TASK TO COMPLETE: In the listing below, locate the line containing "Little-endian machine NUXI" and the line containing "readable than binary". Output both of them and every line between, exactly as written, and nothing more.

★ ★ ★ ★ ★ ★ ★

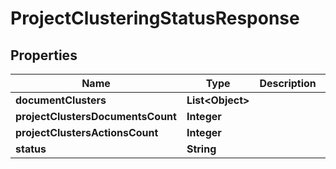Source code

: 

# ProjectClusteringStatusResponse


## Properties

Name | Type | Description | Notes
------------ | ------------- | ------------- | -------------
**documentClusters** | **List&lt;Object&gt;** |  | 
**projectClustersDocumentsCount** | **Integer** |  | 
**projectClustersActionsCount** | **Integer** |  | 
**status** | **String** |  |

★ ★ ★ ★ ★ ★ ★

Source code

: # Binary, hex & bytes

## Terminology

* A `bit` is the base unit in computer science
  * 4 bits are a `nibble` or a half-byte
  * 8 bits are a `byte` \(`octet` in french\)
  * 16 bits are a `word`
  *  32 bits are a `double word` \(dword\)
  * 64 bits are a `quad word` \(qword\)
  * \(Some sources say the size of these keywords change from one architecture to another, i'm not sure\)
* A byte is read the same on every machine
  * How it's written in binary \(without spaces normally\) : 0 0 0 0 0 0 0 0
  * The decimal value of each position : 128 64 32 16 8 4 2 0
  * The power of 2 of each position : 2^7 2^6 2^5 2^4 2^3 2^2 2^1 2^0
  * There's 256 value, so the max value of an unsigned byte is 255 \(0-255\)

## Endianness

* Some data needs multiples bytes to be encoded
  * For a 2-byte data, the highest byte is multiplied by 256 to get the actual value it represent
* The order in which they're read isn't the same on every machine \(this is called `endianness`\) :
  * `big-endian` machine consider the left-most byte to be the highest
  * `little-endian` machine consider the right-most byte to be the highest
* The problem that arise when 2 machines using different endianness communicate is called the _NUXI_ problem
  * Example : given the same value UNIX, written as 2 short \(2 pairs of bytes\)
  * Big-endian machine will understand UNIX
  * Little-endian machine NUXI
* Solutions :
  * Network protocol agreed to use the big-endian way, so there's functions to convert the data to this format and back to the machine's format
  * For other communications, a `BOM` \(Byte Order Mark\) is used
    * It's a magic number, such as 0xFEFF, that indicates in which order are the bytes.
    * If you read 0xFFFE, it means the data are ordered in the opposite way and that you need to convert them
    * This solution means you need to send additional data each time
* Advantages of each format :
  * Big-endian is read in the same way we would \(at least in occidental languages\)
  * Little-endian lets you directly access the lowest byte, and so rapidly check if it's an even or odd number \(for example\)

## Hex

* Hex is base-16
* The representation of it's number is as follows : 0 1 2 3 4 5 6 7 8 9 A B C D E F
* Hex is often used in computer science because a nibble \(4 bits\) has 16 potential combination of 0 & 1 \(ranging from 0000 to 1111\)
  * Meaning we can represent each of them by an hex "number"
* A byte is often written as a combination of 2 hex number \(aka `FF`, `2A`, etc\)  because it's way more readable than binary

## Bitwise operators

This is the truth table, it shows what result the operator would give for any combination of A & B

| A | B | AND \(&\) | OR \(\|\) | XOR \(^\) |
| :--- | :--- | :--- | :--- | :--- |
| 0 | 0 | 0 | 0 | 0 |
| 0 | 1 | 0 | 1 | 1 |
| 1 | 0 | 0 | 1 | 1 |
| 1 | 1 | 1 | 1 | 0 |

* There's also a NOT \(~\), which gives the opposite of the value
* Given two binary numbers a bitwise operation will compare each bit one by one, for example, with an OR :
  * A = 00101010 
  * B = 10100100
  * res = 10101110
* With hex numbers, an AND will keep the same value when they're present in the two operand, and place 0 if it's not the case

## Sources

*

★ ★ ★ ★ ★ ★ ★

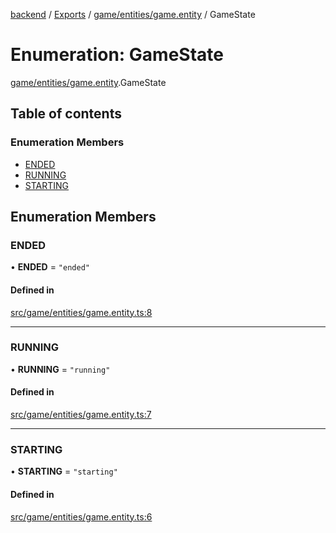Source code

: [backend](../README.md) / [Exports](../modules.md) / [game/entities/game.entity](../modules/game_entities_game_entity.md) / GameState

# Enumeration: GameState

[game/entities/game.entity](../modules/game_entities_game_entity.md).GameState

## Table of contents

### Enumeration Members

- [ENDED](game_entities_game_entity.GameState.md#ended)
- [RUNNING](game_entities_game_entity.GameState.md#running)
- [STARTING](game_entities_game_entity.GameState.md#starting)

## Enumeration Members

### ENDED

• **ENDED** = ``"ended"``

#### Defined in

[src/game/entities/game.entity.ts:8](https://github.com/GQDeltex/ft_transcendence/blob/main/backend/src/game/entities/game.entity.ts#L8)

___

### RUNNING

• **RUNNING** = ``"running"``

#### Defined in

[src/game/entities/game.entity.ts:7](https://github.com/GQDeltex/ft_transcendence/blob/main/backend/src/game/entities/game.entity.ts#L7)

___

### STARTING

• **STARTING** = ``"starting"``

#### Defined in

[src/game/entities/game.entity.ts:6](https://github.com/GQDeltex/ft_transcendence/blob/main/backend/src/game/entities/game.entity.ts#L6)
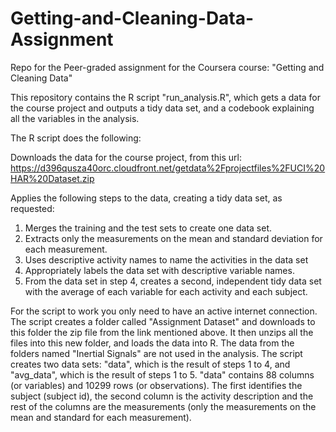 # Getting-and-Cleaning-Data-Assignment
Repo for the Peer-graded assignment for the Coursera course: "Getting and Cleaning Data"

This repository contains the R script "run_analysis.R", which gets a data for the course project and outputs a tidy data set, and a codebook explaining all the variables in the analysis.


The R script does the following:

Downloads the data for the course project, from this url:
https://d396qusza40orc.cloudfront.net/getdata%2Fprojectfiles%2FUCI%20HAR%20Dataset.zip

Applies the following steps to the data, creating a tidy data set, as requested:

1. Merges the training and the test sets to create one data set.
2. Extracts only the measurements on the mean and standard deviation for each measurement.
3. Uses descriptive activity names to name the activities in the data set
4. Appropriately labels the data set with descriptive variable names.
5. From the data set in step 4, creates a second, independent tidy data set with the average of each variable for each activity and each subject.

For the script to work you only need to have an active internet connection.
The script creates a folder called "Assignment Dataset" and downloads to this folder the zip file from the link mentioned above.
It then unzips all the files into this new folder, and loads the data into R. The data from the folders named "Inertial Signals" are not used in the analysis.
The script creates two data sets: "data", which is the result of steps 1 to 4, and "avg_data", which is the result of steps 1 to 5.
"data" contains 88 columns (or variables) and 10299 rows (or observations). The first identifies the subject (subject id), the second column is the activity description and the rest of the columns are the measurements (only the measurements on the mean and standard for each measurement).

★ ★ ★ ★ ★ ★ ★

SOLVED PROBLEM:
  * Little-endian machine NUXI
* Solutions :
  * Network protocol agreed to use the big-endian way, so there's functions to convert the data to this format and back to the machine's format
  * For other communications, a `BOM` \(Byte Order Mark\) is used
    * It's a magic number, such as 0xFEFF, that indicates in which order are the bytes.
    * If you read 0xFFFE, it means the data are ordered in the opposite way and that you need to convert them
    * This solution means you need to send additional data each time
* Advantages of each format :
  * Big-endian is read in the same way we would \(at least in occidental languages\)
  * Little-endian lets you directly access the lowest byte, and so rapidly check if it's an even or odd number \(for example\)

## Hex

* Hex is base-16
* The representation of it's number is as follows : 0 1 2 3 4 5 6 7 8 9 A B C D E F
* Hex is often used in computer science because a nibble \(4 bits\) has 16 potential combination of 0 & 1 \(ranging from 0000 to 1111\)
  * Meaning we can represent each of them by an hex "number"
* A byte is often written as a combination of 2 hex number \(aka `FF`, `2A`, etc\)  because it's way more readable than binary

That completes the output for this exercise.